Following their acquisition of LinkedIn in 2016, Microsoft has implemented myriad enhancements to the user experience, including the integration of Microsoft Advertising (formerly Bing Ads), in late 2018.
With this integration, Microsoft Advertising released a beta (currently only available for search campaigns in the US) that allows advertisers across all industries to target their campaigns to professionals based on their company, job function and industry. We’ve been eagerly testing the beta over the last few months – so how does it work and how is it impacting key client metrics?
How does it work?
Microsoft Advertising’s LinkedIn profile targeting can be added to any search or shopping campaign via the ‘Dimensions’ tab, either at campaign or group level. With this feature, advertisers are able to reach users based on their age, gender, company, industry and job title. There is also the option to search for a professional target of choice and add this to the campaign as a bid adjustment. Bid adjustments can therefore either be positive of up to 900%, or negative as low as -90%, which would nearly exclude them from seeing the ads altogether.

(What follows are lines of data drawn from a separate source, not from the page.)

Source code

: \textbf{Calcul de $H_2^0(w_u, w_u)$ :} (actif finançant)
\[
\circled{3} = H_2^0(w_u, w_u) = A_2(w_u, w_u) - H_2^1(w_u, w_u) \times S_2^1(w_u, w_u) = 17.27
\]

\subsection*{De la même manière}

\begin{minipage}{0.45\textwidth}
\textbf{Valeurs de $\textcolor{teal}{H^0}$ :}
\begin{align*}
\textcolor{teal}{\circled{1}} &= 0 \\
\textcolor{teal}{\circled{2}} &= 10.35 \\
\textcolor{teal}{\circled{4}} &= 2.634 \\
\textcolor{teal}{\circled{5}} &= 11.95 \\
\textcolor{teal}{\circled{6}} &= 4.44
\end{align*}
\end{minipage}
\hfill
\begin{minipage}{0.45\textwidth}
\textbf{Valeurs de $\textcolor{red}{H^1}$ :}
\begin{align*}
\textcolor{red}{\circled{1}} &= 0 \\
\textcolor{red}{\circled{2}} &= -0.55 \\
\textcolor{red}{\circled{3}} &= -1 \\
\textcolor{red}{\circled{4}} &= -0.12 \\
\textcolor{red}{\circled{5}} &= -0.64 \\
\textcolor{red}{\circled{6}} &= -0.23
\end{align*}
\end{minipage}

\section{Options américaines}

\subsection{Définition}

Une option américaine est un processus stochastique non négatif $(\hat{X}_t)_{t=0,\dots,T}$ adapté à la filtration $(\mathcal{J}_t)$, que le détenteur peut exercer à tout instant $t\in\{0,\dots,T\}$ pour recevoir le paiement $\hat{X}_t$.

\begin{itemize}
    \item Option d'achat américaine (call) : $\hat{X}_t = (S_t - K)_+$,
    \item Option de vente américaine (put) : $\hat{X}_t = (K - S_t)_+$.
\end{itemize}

Profile targeting can be beneficial in more ways than one. For starters, it helps to get your advert in front of the right audience, which in turn means there’s a higher chance of you receiving the results you’re looking for. In B2B advertising, this can prove particularly beneficial. But there’s also scope for non-B2B advertisers too. It’s a known fact that people’s professional lives influence their lifestyle, especially their purchasing behaviours. For example, a CEO of a financial company may have different purchasing habits to a professional at entry level elsewhere. Therefore LinkedIn profile targeting allows advertisers to leverage this information to reach the most valuable audience for their business.
The Croud difference
We decided to put this to the test, using Microsoft Advertising LinkedIn profile targeting to create advertisements for a long-standing client within the B2B sector.
Following an in-depth performance review of their LinkedIn paid social targeting, we were able to identify the top lead-driving job titles within both industry and job functions. In this instance, the company name wasn’t a relevant targeting method, as the aim was to target a broad range of companies. The industries targeted included: Commercial Real Estate, Financial Services, Information Technology & Services and Real Estate. Whilst the job functions included: Administrative, Business Development, Operations and Sales. In addition, positive bid adjustments were in place in the form of a 10% increase across all campaigns for the targeted profiles.

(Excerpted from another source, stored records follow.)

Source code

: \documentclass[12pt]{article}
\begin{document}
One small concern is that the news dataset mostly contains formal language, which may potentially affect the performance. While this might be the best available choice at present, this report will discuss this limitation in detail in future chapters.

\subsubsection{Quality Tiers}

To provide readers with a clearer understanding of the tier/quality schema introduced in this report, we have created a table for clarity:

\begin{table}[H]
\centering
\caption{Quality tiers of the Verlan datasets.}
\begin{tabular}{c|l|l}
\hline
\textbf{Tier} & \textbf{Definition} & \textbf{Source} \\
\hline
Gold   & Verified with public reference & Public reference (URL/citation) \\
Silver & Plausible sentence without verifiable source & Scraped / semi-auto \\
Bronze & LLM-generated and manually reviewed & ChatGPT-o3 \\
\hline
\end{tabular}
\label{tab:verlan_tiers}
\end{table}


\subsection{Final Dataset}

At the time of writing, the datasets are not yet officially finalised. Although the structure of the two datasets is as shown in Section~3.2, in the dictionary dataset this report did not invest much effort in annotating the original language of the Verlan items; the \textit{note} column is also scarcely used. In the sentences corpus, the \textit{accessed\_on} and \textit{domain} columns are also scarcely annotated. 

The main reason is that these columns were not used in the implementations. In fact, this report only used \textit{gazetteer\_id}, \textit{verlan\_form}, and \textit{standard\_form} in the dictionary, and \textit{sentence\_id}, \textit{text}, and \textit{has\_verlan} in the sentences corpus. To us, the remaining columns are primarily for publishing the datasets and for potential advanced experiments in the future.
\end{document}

Overall results showed that targeting LinkedIn audiences accounted for a click-through-rate 57% higher than standard activity, whilst conversion rate was up 17% and cost-per-action decreased by 7% compared to the account average.

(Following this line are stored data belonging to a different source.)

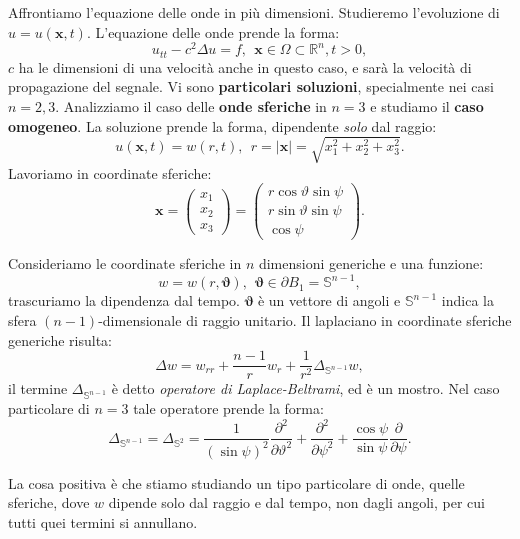 \documentclass[10pt,a4paper,twoside,openright]{book}
\newcommand{\x}{\mathbf{x}}
\begin{document}
Affrontiamo l'equazione delle onde in più dimensioni. Studieremo l'evoluzione di $u=u(\x ,t)$. L'equazione delle onde prende la forma:
\begin{equation}
    u_{tt} -c^{2} \Delta u=f,\ \ \x \in \Omega \subset \mathbb{R}^{n} ,t >0,
\end{equation}
$c$ ha le dimensioni di una velocità anche in questo caso, e sarà la velocità di propagazione del segnale. Vi sono \textbf{particolari soluzioni}, specialmente nei casi $n=2,3$. Analizziamo il caso delle \textbf{onde sferiche} in $n=3$ e studiamo il \textbf{caso omogeneo}. La soluzione prende la forma, dipendente \textit{solo} dal raggio:
\begin{equation*}
    u(\x ,t) =w(r,t) ,\ \ r=| \x| =\sqrt{x_{1}^{2} +x_{2}^{2} +x_{3}^{2}} .
\end{equation*}
Lavoriamo in coordinate sferiche:
\begin{equation*}
    \x =
    \begin{pmatrix}
        x_{1} \\
        x_{2} \\
        x_{3}
    \end{pmatrix} =
    \begin{pmatrix}
        r\cos \vartheta \sin \psi \\
        r\sin \vartheta \sin \psi \\
        \cos \psi
    \end{pmatrix} .
\end{equation*}
\begin{nb}
    Consideriamo le coordinate sferiche in $n$ dimensioni generiche e una funzione:
    \begin{equation*}
        w=w(r,\bm{\vartheta }) ,\ \ \bm{\vartheta } \in \partial B_{1} =\mathbb{S}^{n-1} ,
    \end{equation*}
    trascuriamo la dipendenza dal tempo. $\bm{\vartheta }$ è un vettore di angoli e $\mathbb{S}^{n-1}$ indica la sfera $(n-1)$-dimensionale di raggio unitario. Il laplaciano in coordinate sferiche generiche risulta:
    \begin{equation}
        \Delta w=w_{rr} +\frac{n-1}{r} w_{r} +\frac{1}{r^{2}} \Delta _{\mathbb{S}^{n-1}} w,
    \end{equation}
    il termine $\Delta _{\mathbb{S}^{n-1}}$ è detto \textit{operatore di Laplace-Beltrami}, ed è un mostro. Nel caso particolare di $n=3$ tale operatore prende la forma:
    \begin{equation}
        \Delta _{\mathbb{S}^{n-1}} =\Delta _{\mathbb{S}^{2}} =\frac{1}{(\sin \psi)^{2}}\frac{\partial ^{2}}{\partial \vartheta ^{2}} +\frac{\partial ^{2}}{\partial \psi ^{2}} +\frac{\cos \psi }{\sin \psi }\frac{\partial }{\partial \psi } .
    \end{equation}
\end{nb}
La cosa positiva è che stiamo studiando un tipo particolare di onde, quelle sferiche, dove $w$ dipende solo dal raggio e dal tempo, non dagli angoli, per cui tutti quei termini si annullano.
\end{document}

However, as expected, cost-per-clicks were higher than the account average as these users were more valuable in this instance to the company. This is why Croud implemented positive bid adjustments to begin with.
So all in all, using Microsoft Advertising’s LinkedIn profile targeting allows advertisers to capitalise on audience characteristics, so long as you’re able to identify the key lead-driving titles that suit your campaign.